(Data entries)
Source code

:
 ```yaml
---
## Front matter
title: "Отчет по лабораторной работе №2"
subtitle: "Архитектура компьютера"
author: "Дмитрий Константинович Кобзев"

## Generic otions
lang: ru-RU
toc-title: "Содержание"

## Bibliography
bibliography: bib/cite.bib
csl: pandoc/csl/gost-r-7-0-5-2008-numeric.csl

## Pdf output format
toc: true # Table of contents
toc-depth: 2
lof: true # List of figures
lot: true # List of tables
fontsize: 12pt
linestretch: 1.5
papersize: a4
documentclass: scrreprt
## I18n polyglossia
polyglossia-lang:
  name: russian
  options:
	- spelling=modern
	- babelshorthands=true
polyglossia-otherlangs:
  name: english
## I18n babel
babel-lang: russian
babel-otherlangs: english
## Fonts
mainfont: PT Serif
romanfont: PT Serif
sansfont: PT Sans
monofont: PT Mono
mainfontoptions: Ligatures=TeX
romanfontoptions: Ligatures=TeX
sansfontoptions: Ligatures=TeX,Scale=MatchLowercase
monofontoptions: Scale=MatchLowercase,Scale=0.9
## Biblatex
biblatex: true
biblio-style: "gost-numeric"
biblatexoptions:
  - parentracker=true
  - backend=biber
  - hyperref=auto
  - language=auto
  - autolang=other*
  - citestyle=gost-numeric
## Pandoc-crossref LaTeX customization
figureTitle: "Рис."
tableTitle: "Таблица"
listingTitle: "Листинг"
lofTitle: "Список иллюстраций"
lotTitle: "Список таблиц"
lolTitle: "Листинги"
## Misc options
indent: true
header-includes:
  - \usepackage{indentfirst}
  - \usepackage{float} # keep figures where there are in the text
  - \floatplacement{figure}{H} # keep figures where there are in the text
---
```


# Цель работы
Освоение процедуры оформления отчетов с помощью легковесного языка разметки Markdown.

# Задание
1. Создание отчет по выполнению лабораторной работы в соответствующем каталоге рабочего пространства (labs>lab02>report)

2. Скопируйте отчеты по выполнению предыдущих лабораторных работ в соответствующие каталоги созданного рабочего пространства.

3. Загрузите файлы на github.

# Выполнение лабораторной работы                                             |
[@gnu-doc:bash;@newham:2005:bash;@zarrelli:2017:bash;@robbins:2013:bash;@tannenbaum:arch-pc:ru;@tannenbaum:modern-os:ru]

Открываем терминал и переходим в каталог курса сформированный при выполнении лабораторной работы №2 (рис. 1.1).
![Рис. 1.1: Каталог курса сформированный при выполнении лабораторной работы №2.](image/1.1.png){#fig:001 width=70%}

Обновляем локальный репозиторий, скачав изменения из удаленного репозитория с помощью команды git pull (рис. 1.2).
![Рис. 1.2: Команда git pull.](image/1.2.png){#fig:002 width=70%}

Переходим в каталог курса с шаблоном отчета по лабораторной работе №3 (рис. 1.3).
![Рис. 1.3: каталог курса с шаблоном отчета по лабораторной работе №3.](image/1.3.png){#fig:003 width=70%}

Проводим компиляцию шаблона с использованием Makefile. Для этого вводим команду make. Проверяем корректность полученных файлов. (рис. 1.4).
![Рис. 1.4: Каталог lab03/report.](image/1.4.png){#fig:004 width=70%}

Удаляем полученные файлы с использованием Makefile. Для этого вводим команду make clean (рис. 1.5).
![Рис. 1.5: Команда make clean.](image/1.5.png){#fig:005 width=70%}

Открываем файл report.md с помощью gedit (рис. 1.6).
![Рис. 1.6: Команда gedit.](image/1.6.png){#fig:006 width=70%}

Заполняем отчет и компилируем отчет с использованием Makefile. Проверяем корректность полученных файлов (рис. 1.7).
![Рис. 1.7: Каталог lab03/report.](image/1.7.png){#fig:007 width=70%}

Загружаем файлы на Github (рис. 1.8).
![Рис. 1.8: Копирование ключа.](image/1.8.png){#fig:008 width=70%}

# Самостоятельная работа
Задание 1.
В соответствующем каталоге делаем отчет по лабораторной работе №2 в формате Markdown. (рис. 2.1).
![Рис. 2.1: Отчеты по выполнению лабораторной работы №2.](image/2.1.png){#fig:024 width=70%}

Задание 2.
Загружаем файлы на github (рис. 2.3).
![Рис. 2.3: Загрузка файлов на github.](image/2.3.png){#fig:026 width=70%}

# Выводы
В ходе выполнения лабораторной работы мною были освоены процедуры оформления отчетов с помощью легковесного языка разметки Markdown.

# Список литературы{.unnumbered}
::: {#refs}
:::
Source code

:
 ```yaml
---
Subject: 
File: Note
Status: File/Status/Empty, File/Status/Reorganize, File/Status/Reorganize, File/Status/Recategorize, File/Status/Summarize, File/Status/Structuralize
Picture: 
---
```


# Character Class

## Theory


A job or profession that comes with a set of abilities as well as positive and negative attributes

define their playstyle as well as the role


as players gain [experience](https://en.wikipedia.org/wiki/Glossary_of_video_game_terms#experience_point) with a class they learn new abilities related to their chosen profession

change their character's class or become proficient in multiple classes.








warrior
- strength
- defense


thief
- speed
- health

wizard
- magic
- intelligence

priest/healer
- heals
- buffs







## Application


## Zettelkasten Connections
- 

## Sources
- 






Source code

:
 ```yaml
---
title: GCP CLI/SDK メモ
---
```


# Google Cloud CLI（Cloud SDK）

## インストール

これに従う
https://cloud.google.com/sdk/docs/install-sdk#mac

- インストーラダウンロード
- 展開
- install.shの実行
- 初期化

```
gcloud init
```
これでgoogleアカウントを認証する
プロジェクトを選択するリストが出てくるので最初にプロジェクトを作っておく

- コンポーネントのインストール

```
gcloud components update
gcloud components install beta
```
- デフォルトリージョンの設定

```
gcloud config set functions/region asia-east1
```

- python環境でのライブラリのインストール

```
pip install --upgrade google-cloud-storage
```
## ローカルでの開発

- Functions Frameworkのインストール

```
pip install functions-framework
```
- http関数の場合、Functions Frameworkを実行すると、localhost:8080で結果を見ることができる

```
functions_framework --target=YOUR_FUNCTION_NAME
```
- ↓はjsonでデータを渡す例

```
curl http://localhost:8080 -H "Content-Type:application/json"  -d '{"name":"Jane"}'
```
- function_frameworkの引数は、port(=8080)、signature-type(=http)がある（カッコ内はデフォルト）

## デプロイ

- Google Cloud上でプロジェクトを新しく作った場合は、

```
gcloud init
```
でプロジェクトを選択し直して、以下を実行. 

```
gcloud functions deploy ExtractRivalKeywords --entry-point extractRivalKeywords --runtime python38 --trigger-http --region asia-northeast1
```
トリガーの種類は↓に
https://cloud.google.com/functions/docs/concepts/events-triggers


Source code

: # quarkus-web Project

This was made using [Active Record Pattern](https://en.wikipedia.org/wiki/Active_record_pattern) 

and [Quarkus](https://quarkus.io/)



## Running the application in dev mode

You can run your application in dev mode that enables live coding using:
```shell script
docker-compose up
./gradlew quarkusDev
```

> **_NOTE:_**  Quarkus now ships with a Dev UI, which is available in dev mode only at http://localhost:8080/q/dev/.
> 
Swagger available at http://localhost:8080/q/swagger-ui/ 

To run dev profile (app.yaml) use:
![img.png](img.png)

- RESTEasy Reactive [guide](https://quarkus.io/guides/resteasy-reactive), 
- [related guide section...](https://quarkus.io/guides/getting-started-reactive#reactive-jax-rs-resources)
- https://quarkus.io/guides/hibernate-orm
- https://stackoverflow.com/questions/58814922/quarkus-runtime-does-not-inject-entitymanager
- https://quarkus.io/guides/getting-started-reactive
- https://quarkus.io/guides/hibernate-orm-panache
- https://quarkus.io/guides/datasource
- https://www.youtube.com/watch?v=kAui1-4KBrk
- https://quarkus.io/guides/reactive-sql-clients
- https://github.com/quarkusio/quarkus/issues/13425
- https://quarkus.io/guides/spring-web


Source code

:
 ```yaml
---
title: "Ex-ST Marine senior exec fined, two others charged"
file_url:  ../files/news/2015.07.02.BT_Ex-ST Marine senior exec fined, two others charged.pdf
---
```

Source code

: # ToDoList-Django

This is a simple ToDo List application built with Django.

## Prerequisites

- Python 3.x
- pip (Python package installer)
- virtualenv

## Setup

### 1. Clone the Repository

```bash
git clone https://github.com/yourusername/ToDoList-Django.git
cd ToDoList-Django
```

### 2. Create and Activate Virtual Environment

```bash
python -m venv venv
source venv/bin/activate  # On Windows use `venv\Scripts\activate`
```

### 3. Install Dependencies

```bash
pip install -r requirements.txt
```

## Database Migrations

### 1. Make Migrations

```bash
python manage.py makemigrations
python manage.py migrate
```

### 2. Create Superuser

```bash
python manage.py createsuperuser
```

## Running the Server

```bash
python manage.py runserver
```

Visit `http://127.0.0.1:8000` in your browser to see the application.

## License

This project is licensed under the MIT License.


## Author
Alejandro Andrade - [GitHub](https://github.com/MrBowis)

WORK TO BE COMPLETED:
Reproduce exactly the lines above from the line with "2.3: Загрузка файлов" to the line with "define their playstyle as well as the role", including both, and add nothing.

TASK RESPONSE:
![Рис. 2.3: Загрузка файлов на github.](image/2.3.png){#fig:026 width=70%}

# Выводы
В ходе выполнения лабораторной работы мною были освоены процедуры оформления отчетов с помощью легковесного языка разметки Markdown.

# Список литературы{.unnumbered}
::: {#refs}
:::
Source code

:
 ```yaml
---
Subject: 
File: Note
Status: File/Status/Empty, File/Status/Reorganize, File/Status/Reorganize, File/Status/Recategorize, File/Status/Summarize, File/Status/Structuralize
Picture: 
---
```


# Character Class

## Theory


A job or profession that comes with a set of abilities as well as positive and negative attributes

define their playstyle as well as the role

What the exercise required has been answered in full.